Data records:
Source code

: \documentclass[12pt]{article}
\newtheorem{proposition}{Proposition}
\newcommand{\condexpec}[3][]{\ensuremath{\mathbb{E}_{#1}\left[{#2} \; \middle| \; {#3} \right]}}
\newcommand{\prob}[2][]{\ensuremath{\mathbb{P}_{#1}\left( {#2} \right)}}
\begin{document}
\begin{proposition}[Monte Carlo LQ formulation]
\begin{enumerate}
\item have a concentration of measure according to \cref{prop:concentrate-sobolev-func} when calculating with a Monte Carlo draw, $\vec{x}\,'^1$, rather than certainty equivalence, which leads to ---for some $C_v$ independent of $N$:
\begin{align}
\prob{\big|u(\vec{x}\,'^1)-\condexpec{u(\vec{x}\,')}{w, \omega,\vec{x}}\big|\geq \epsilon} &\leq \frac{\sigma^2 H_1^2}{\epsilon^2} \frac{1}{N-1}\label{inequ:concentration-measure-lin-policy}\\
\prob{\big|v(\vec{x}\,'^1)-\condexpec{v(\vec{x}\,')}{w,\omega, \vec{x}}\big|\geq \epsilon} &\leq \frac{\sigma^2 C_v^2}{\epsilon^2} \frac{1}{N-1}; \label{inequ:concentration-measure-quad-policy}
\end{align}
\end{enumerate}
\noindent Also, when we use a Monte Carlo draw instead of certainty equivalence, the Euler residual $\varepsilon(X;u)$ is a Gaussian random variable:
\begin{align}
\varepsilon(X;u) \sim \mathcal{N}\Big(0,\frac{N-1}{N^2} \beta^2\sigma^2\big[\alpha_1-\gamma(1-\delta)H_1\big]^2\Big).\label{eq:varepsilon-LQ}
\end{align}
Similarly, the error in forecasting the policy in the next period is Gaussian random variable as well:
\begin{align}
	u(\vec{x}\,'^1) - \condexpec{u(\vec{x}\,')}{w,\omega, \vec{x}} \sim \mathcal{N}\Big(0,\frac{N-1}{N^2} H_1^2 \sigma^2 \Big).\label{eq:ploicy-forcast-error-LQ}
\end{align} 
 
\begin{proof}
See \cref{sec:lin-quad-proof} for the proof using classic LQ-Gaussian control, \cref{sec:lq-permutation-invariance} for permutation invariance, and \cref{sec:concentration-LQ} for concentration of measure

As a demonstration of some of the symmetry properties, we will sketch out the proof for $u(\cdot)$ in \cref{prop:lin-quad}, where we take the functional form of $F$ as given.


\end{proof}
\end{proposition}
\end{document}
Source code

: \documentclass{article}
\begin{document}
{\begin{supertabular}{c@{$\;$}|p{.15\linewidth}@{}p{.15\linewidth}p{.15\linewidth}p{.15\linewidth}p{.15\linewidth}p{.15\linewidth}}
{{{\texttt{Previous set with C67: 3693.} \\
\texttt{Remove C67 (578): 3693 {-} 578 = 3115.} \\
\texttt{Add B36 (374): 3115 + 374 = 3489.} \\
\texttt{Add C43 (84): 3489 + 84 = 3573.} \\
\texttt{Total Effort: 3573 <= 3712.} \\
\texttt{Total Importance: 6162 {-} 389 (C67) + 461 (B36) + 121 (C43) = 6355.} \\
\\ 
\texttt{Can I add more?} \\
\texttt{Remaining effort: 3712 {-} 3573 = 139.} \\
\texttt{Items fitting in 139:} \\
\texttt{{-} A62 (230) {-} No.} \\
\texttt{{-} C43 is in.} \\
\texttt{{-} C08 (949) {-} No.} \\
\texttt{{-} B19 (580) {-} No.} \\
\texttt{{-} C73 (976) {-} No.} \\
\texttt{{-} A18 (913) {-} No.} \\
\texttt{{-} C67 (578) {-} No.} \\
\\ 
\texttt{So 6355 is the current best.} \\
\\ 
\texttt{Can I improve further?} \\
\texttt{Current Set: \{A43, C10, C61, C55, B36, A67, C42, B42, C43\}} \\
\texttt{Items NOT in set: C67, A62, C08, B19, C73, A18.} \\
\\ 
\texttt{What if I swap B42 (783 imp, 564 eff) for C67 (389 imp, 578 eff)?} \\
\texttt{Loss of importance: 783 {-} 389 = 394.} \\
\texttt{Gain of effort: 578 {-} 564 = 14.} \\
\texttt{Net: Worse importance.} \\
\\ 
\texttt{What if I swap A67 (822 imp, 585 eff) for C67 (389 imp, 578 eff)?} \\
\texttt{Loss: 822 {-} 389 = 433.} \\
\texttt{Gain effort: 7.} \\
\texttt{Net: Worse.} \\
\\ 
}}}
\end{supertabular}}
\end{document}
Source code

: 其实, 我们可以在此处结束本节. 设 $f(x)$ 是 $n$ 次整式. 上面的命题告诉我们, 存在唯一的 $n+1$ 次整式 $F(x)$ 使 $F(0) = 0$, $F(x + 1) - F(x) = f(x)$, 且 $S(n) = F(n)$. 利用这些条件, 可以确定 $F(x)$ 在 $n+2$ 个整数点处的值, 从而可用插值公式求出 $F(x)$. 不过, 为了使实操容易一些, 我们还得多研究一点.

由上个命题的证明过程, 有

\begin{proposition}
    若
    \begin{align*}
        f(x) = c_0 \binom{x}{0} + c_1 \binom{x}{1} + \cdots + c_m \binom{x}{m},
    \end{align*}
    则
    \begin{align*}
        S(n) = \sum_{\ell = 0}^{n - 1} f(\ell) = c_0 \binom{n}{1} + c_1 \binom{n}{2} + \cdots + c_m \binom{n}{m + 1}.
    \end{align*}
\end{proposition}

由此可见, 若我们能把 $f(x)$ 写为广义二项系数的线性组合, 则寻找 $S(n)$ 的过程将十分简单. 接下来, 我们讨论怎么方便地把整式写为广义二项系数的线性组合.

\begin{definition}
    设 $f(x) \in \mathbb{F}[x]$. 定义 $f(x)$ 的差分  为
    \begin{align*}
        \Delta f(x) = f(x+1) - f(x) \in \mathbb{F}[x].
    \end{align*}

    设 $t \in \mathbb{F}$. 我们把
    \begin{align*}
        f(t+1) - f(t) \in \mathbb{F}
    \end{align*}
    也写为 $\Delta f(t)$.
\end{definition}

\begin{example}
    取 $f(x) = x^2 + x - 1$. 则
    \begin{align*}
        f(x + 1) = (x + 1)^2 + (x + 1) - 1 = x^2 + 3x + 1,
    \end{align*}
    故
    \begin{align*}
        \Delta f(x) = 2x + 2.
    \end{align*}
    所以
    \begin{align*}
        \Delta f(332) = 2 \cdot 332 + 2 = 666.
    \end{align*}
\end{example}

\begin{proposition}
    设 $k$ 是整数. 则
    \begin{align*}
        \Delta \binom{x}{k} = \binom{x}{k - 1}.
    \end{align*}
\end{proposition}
--
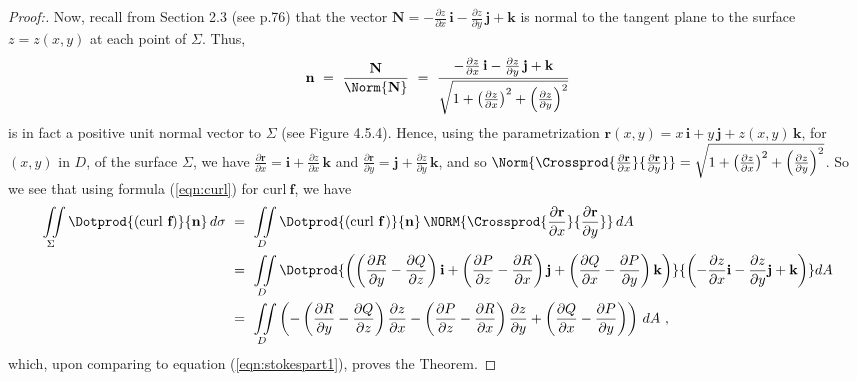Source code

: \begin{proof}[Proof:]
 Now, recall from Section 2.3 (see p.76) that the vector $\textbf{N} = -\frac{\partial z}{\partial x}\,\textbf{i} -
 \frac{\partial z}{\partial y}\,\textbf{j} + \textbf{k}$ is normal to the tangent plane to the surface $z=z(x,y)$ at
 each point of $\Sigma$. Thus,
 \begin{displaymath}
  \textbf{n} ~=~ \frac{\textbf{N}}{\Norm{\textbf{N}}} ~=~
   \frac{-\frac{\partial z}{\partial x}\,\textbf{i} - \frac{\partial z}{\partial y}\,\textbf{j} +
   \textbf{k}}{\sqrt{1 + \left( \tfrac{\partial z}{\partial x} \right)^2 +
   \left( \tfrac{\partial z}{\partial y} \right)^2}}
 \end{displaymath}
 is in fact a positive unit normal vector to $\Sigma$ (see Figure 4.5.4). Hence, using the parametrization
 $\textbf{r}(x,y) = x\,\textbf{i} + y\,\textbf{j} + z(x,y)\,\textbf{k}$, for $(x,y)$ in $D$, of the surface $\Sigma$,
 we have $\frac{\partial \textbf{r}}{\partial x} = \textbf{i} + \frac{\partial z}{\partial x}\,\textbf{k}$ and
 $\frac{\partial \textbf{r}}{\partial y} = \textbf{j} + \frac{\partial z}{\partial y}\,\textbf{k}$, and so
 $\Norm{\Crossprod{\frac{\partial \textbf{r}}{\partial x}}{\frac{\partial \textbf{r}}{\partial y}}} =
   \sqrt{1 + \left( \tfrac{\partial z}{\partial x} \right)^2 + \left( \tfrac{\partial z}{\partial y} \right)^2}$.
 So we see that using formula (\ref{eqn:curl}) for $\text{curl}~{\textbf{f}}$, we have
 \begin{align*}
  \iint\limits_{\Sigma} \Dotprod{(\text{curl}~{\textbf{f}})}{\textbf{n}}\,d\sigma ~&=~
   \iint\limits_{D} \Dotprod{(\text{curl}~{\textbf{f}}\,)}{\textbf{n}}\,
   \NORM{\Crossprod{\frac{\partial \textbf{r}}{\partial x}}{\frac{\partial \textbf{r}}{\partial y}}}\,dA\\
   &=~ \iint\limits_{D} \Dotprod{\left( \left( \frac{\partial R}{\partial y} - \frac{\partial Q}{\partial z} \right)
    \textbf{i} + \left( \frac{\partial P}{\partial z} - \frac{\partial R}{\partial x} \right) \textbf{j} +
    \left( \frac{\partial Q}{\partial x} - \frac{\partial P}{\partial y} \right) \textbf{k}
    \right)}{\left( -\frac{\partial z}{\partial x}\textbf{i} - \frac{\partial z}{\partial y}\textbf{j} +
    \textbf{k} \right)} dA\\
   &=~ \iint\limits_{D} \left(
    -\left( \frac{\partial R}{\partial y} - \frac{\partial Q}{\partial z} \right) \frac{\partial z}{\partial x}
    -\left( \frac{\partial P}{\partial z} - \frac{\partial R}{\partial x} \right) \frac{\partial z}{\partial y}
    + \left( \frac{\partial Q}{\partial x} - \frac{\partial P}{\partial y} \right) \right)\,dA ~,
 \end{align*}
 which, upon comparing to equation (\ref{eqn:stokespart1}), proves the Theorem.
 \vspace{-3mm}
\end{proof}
==
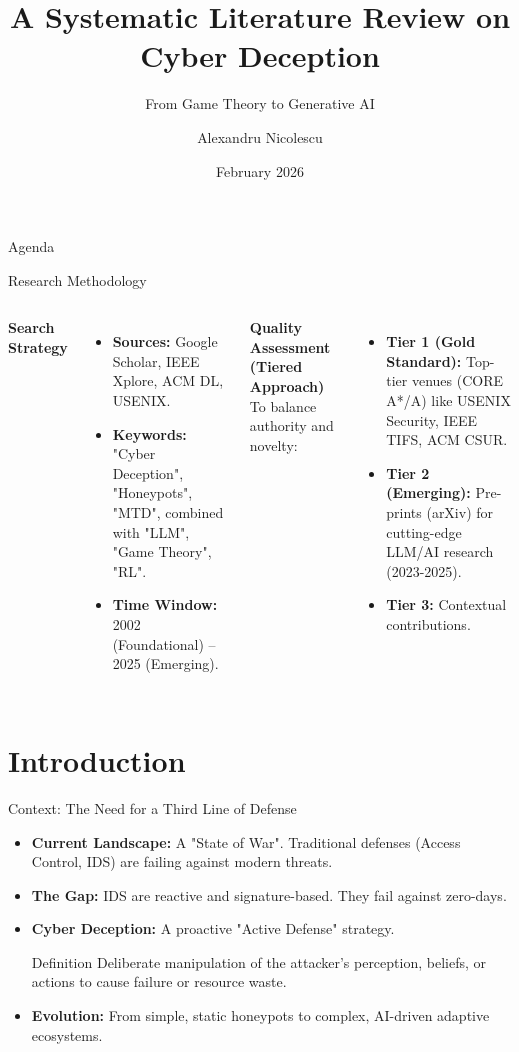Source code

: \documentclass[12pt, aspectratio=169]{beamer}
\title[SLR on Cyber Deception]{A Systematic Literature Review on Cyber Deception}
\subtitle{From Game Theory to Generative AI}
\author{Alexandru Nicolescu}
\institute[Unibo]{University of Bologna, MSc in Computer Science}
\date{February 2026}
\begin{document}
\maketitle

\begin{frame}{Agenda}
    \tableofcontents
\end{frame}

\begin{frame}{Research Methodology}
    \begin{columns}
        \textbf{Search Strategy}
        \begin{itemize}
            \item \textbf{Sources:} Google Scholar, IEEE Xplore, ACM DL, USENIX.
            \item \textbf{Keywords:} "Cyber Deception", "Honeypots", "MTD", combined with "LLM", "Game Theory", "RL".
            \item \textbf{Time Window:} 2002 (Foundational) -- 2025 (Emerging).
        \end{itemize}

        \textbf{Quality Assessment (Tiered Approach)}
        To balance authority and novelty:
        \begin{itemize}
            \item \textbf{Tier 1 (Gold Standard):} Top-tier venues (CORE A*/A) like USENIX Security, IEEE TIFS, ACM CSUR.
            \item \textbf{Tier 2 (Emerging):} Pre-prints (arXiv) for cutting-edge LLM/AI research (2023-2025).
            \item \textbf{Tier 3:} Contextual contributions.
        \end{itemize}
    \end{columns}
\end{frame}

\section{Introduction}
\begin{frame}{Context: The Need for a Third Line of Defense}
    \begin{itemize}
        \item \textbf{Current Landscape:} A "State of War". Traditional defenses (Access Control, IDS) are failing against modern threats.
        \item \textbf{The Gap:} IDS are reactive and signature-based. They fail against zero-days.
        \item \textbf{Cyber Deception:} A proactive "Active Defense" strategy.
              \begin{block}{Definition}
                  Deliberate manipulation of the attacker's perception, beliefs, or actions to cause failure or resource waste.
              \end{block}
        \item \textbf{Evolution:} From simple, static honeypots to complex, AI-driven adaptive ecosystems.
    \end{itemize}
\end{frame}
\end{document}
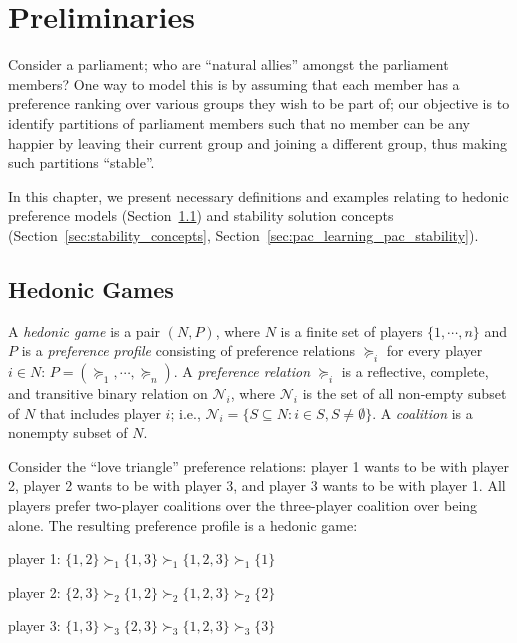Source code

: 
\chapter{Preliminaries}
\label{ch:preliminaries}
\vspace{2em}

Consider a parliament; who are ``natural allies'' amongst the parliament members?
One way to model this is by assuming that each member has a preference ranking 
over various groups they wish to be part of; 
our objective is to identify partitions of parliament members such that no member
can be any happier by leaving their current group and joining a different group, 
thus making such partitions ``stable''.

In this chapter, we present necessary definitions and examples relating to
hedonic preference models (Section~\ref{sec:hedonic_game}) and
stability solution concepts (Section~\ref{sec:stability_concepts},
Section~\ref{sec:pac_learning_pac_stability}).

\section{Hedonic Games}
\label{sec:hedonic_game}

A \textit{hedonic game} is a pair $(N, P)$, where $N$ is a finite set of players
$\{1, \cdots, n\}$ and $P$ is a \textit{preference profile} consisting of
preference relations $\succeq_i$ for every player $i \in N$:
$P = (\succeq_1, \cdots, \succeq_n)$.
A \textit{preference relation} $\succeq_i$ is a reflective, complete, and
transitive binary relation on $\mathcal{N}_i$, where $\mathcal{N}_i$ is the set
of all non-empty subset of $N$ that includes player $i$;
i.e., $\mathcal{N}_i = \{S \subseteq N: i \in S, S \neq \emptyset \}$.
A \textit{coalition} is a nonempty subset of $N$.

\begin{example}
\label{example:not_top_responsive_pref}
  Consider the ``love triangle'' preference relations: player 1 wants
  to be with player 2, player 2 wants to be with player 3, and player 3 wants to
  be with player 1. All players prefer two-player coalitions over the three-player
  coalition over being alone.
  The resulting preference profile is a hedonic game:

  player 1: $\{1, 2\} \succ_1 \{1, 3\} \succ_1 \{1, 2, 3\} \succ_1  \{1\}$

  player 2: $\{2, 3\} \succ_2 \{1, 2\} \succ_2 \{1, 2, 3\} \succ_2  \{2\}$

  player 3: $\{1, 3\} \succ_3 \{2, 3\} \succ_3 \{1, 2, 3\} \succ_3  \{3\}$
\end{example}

* INSTRUCTIONS FOR THE TASK
Each line in the data that holds the string "chapter" should be found and copied.

* FINAL ANSWER
\chapter{Preliminaries}
In this chapter, we present necessary definitions and examples relating to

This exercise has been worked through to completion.